** Task objective **
Only the lines that hold "docs" should be in the answer, each copied from the data below.

(Stored items)
--- START ---

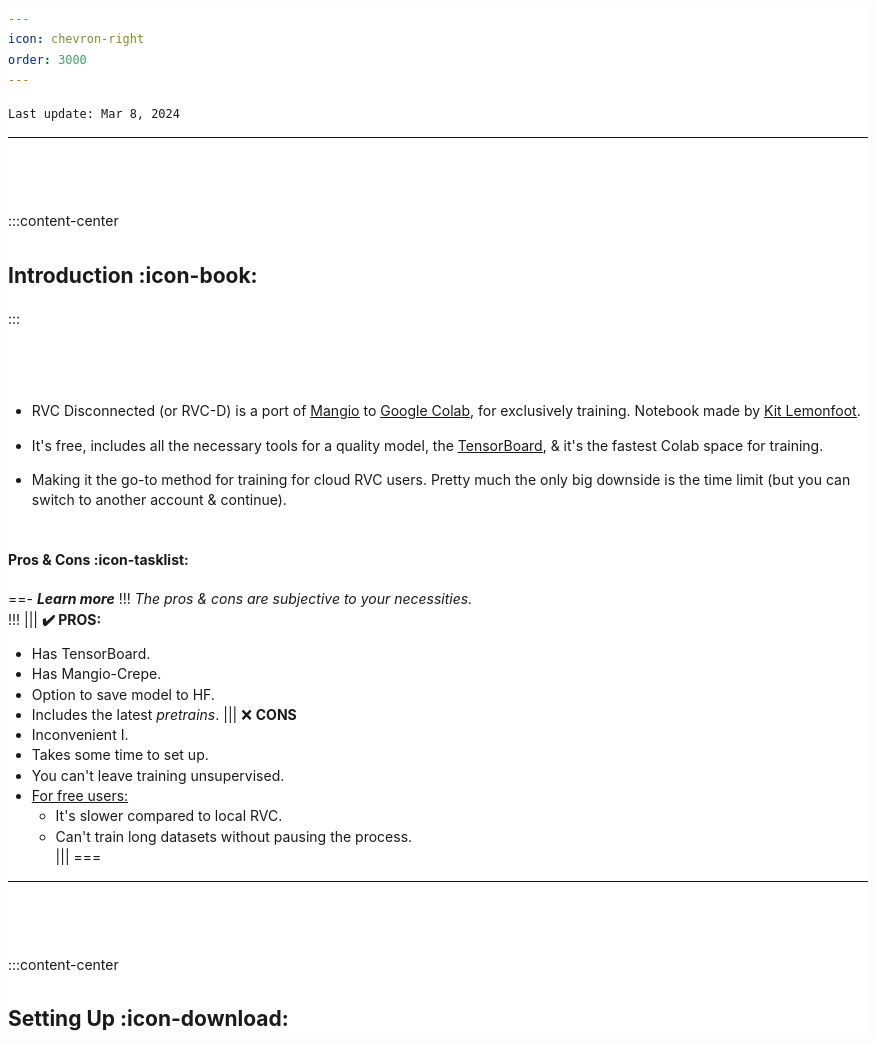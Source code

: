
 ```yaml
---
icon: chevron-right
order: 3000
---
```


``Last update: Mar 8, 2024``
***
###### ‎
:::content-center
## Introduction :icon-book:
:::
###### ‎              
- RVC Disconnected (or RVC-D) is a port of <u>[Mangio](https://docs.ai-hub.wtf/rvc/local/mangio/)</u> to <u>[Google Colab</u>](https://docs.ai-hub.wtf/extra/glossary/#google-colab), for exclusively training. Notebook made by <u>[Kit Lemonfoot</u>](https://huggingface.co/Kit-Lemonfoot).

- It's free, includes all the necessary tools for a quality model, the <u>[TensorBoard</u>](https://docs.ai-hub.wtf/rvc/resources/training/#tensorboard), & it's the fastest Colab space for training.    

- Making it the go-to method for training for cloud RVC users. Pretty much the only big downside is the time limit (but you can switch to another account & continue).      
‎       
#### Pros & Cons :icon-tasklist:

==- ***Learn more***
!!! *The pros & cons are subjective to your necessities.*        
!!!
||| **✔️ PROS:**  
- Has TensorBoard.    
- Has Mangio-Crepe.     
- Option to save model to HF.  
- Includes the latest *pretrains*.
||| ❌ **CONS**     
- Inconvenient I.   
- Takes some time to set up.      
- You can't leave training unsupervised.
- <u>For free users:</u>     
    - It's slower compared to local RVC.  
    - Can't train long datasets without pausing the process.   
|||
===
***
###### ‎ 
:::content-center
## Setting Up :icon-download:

--- END ---

** Completed exercise **
- RVC Disconnected (or RVC-D) is a port of <u>[Mangio](https://docs.ai-hub.wtf/rvc/local/mangio/)</u> to <u>[Google Colab</u>](https://docs.ai-hub.wtf/extra/glossary/#google-colab), for exclusively training. Notebook made by <u>[Kit Lemonfoot</u>](https://huggingface.co/Kit-Lemonfoot).
- It's free, includes all the necessary tools for a quality model, the <u>[TensorBoard</u>](https://docs.ai-hub.wtf/rvc/resources/training/#tensorboard), & it's the fastest Colab space for training.    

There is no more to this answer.